Problem to work on
From the data that follows, copy every line with the string "number".

Data to use
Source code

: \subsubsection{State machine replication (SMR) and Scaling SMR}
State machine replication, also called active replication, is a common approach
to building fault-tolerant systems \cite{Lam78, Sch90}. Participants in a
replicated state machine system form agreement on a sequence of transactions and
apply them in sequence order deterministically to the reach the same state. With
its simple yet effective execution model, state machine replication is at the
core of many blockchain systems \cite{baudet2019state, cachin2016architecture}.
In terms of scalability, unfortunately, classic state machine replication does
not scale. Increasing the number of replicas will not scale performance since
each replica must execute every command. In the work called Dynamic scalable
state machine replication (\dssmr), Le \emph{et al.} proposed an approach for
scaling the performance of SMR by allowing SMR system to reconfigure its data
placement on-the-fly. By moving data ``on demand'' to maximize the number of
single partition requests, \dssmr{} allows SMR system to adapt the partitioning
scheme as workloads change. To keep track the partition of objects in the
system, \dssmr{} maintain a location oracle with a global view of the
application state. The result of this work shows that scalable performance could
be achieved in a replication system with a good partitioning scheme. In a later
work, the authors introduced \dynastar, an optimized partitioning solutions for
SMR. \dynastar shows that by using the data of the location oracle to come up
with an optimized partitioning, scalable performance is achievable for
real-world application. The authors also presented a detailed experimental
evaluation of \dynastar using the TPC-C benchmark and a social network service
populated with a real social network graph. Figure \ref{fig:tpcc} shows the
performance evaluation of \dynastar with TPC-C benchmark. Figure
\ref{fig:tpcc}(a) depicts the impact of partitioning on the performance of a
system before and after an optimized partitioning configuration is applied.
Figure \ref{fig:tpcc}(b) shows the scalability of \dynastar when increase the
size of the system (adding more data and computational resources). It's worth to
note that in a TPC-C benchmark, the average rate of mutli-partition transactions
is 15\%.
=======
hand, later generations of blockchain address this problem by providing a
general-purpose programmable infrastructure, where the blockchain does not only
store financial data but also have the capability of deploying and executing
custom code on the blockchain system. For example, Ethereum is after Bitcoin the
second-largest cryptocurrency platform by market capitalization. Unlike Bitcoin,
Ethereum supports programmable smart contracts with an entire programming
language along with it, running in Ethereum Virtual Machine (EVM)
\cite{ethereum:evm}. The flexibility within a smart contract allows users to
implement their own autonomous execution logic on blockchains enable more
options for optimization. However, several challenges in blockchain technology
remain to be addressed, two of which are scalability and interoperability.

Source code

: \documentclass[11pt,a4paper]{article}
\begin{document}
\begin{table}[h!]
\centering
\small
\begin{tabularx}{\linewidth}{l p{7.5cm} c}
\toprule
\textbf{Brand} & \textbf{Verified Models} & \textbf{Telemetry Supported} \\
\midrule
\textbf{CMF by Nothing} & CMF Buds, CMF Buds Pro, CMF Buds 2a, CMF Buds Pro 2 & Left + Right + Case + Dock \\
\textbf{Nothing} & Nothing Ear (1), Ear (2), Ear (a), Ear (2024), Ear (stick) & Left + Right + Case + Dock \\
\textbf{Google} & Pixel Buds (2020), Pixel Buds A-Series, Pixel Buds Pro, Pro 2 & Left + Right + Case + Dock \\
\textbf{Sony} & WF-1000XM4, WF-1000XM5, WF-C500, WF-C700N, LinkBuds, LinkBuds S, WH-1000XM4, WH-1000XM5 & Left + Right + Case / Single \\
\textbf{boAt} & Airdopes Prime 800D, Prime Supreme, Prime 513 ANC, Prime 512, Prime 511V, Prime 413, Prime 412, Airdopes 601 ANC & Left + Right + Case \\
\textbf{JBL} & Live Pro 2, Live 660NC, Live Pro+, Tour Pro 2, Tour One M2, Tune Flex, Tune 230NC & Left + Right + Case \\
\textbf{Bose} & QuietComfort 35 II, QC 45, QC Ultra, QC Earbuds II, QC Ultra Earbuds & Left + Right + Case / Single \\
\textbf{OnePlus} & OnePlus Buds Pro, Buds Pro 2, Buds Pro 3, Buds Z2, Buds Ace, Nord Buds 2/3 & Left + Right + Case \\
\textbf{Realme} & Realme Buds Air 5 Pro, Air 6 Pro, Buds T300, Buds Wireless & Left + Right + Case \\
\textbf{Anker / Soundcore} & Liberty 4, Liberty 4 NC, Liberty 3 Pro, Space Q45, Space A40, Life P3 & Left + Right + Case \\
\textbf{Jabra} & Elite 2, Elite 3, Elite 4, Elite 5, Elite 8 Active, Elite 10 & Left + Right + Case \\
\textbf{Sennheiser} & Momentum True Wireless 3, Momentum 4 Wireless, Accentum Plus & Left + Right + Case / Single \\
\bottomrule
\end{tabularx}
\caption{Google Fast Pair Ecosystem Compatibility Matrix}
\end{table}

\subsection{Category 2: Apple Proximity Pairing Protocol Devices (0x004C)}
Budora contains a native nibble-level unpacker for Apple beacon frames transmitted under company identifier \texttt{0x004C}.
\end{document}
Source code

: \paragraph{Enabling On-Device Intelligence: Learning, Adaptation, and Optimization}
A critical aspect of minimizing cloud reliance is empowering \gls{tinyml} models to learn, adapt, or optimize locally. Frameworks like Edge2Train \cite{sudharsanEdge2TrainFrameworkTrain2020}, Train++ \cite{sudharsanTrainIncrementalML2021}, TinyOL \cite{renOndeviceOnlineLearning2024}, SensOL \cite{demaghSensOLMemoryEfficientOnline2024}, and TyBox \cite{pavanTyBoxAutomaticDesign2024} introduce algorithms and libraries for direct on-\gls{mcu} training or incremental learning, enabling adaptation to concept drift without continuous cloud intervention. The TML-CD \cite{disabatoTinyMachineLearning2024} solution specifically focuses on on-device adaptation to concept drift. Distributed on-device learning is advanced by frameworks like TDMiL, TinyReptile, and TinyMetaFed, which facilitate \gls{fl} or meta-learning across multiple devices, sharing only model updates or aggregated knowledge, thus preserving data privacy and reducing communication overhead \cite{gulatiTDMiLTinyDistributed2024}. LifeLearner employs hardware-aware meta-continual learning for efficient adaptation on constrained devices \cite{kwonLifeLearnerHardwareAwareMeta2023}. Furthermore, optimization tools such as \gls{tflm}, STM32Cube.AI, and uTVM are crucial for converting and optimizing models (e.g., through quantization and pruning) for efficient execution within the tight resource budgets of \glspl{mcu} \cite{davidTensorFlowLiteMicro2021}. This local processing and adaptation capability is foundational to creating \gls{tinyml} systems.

Output
not scale. Increasing the number of replicas will not scale performance since
placement on-the-fly. By moving data ``on demand'' to maximize the number of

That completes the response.